Coronary Artery Disease: Lab Test

1st order laboratory parameters – obligatory laboratory tests.

  • Small blood count
  • Inflammatory parameters – CRP (C-reactive protein).
  • Fasting glucose (fasting blood glucose) (annual control) [oGTT is more appropriate as a screening parameter – see below. oGTT]
  • HbA1c [linear association with CHD in non-diabetics; moreover, independent association of HbA1c level with disease severity (1)]
  • Thyroid parameters – TSH
  • Atherosclerosis parameters 1st order (annual control):

Laboratory parameters 2nd order – depending on the results of the history, physical examination, etc. – for differential diagnostic clarification.

  • Oral glucose tetolerence test (oGTT) [120-minute value in the oGTT: ≥ 7.8 mmol/l allows an indication of the risk of cardiovascular events (cardiovascular-related death, nonfatal myocardial infarction (heart attack), apoplexy (stroke), or hospital admission for heart failure/heart failure)]
  • 2nd order atherosclerosis parameters):
    • Homocysteine [determination required only once].
    • Lipoprotein (a) – lipoprotein electrophoresis, if necessary [in men, a single determination of lipoprotein (a) is sufficient; in women, a determination before and after menopause is required]
    • Apolipoprotein E – genotype 4 (ApoE4) [determination required only once]
  • Fasting insulin
  • Fibrinogen [determination required only once]
  • High-sensitivity cardiac troponin T (hs-cTnT) or troponin I (hs-cTnI) – in unstable angina pectoris.
  • D-dimers – acute diagnosis of suspected fresh venous thrombosis (see also under “Venous Thrombosis/Physical Examination” Wells score to determine clinical probability of venous thrombosis, DVT)[positive D-dimers are not specific for thrombosis or pulmonary embolism; however, negative D-dimers rule out thrombosis or pulmonary embolism with greater than 99%. Probability exclude]

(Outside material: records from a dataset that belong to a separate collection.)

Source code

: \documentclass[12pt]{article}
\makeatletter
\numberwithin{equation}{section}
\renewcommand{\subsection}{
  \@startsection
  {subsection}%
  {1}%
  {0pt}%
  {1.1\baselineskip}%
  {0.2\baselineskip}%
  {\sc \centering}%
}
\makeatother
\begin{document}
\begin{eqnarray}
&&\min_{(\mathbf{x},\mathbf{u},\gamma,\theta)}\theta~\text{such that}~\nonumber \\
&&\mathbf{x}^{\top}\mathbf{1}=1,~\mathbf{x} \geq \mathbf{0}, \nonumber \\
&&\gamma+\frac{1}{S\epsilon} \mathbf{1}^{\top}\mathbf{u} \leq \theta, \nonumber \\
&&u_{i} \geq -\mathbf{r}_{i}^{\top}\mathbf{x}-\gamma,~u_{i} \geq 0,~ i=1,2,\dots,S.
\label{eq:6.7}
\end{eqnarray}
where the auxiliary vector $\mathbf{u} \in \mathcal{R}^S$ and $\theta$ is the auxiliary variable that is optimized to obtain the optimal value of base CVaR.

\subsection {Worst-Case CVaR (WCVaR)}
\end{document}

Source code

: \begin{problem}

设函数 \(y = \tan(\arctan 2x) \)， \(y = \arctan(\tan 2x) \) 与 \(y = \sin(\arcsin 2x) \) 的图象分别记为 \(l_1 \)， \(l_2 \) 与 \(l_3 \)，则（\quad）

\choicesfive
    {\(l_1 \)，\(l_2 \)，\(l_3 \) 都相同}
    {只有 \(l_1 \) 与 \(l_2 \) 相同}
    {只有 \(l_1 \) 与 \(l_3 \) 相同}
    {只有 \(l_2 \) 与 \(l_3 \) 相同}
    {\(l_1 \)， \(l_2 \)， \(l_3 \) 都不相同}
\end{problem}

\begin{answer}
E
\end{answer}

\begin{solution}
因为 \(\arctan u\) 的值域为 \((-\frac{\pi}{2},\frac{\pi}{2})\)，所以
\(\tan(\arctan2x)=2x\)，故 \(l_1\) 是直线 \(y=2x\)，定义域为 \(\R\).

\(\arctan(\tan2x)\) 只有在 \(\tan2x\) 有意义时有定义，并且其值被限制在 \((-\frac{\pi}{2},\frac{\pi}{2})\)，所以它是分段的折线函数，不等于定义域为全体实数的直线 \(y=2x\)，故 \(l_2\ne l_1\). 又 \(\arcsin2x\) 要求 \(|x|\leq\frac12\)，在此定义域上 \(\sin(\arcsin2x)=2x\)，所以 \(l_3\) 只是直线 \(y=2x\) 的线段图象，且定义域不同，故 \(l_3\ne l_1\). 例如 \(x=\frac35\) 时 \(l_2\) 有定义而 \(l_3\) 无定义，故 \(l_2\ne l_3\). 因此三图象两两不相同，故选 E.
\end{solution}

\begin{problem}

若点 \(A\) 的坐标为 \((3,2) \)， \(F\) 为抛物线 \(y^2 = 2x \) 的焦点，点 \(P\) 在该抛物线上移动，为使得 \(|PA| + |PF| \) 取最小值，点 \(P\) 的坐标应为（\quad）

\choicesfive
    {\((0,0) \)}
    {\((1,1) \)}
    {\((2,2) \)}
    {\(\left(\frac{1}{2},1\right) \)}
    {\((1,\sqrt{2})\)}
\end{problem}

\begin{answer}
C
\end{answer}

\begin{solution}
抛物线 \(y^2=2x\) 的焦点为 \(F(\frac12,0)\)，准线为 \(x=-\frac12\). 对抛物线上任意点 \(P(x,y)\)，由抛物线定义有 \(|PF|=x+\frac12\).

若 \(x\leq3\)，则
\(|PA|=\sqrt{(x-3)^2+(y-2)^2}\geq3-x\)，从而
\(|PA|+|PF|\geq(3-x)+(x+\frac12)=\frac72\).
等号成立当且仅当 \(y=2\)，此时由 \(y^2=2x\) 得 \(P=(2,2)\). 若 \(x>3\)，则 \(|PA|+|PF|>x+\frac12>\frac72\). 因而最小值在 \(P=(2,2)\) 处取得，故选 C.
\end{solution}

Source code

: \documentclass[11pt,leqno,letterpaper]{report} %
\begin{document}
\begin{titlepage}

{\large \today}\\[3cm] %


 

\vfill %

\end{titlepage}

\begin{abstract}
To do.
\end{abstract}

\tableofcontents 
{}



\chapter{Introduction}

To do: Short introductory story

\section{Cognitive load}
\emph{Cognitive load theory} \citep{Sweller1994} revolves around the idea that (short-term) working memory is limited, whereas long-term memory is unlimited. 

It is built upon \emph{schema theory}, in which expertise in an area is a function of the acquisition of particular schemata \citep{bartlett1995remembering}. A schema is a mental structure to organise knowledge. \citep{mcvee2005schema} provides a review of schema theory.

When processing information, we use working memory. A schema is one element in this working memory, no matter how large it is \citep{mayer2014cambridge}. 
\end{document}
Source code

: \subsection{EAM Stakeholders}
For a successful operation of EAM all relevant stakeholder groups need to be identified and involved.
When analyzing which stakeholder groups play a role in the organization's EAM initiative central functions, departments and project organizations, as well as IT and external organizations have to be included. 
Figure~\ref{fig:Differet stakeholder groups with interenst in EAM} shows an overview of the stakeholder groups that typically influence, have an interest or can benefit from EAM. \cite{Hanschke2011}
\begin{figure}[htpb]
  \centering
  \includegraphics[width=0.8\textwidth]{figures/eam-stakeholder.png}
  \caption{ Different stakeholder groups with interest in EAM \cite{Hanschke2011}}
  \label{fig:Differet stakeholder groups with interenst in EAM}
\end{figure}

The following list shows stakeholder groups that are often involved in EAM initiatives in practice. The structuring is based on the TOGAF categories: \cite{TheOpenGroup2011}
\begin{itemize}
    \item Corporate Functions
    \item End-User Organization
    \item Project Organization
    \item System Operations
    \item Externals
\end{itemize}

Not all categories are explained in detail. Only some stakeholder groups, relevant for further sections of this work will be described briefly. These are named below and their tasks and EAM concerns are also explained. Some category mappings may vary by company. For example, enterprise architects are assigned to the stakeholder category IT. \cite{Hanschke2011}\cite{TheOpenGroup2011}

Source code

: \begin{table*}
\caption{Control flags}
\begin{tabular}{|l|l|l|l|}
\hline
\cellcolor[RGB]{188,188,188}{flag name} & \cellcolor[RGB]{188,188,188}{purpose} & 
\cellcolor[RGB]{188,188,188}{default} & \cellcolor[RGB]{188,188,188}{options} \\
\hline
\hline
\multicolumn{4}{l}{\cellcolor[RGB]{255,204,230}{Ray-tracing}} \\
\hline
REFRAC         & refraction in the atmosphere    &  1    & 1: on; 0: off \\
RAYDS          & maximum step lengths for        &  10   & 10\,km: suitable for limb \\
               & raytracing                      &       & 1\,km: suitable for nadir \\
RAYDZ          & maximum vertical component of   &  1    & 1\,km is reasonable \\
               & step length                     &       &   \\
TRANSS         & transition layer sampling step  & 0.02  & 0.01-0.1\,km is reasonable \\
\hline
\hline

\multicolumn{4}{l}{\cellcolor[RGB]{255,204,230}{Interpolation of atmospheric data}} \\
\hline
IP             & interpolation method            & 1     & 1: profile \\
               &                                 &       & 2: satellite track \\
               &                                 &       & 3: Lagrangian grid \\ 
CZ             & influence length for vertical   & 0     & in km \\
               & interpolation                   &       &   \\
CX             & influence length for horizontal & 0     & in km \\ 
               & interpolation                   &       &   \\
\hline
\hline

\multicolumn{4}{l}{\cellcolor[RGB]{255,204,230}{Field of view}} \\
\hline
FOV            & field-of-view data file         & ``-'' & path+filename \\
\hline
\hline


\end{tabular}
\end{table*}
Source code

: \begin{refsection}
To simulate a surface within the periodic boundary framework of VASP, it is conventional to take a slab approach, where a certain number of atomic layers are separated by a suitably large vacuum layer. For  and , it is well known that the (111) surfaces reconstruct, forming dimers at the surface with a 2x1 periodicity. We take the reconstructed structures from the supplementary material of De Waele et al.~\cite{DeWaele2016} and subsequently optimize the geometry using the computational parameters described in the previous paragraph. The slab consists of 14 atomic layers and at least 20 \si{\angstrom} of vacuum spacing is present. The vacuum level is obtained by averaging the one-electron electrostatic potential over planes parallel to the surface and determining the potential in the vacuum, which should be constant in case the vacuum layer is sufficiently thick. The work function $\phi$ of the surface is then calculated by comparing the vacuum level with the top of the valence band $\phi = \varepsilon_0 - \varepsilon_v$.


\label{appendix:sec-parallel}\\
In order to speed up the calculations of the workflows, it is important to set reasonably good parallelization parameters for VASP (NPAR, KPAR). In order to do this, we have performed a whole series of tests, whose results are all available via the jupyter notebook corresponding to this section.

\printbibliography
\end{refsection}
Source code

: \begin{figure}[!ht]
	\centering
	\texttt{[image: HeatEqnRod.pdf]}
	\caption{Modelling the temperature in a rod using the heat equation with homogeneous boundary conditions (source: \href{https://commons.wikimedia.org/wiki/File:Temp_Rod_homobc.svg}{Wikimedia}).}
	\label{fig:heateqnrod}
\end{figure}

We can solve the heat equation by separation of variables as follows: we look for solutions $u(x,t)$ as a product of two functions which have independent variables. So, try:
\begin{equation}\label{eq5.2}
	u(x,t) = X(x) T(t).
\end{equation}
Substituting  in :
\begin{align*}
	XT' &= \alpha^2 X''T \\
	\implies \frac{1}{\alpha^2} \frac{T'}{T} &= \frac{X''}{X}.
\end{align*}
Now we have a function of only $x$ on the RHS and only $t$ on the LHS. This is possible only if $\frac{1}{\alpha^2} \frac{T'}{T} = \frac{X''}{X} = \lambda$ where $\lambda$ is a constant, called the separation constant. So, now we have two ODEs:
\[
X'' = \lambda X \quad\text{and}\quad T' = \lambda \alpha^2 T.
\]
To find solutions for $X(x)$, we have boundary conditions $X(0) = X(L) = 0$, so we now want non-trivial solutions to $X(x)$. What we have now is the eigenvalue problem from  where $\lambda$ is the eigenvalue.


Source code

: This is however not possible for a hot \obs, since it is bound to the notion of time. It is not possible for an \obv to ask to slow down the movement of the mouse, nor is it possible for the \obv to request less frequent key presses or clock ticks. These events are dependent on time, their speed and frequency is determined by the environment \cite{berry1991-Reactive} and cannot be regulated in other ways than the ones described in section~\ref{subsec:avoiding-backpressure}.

Preventive laboratory diagnostics

  • Trimethylamine oxide (TMAO), more specifically trimethylamine N-oxide (TMAO); pro-atherogenic and prothrombotic metabolite produced from gut microbiome metabolism of dietary trimethylamine (TMA)-containing nutrients such as choline or carnitine; indications:
    • Determination of near- and long-term risks for cardiovascular events (still in the evaluation phase).
    • Increases in TMAO levels between 1989/90 and 2000-2002 correlated with a significant 58% increase in CHD-associated events (myocardial infarction/heart attack and death from coronary artery disease (CAD; coronary artery disease)) by 2016; for every one standard deviation increase in TMAO, the risk increased by 33%

Further notes

  • Creatinine should be checked annually in CHD patients.
  • Lipoprotein (a) is an independent predictor of coronary heart disease severity for individuals with type 2 diabetes.
  • Fasting insulin serum levels may be elevated without basal glucose serum levels.
  • In acute myocardial infarction (heart attack), troponin T is detectable within 3-4 hours in circa 50% of patients. Sensitivity (percentage of diseased patients in whom the disease is detected by the use of the test, i.e., a positive test result occurs) is 100% when measured between 10 hours and 5 days after the acute event, with very high specificity (probability that actually healthy people who do not have the disease in question are also detected as healthy in the test) 82%.
  • In patients with stable coronary artery disease, elevated D-dimers (> 273 ng/ml) tell the following about the long-term prognosis of patients:
    • Risk for patients to have a serious coronary or cardiovascular event within the next 6 years was 45% higher than in patients with low D-dimer concentration (≤ 112 ng/ml).
    • Risk of venous thromboembolism (VTE) increased more than 4-fold.
    • All-cause mortality was increased by 65%.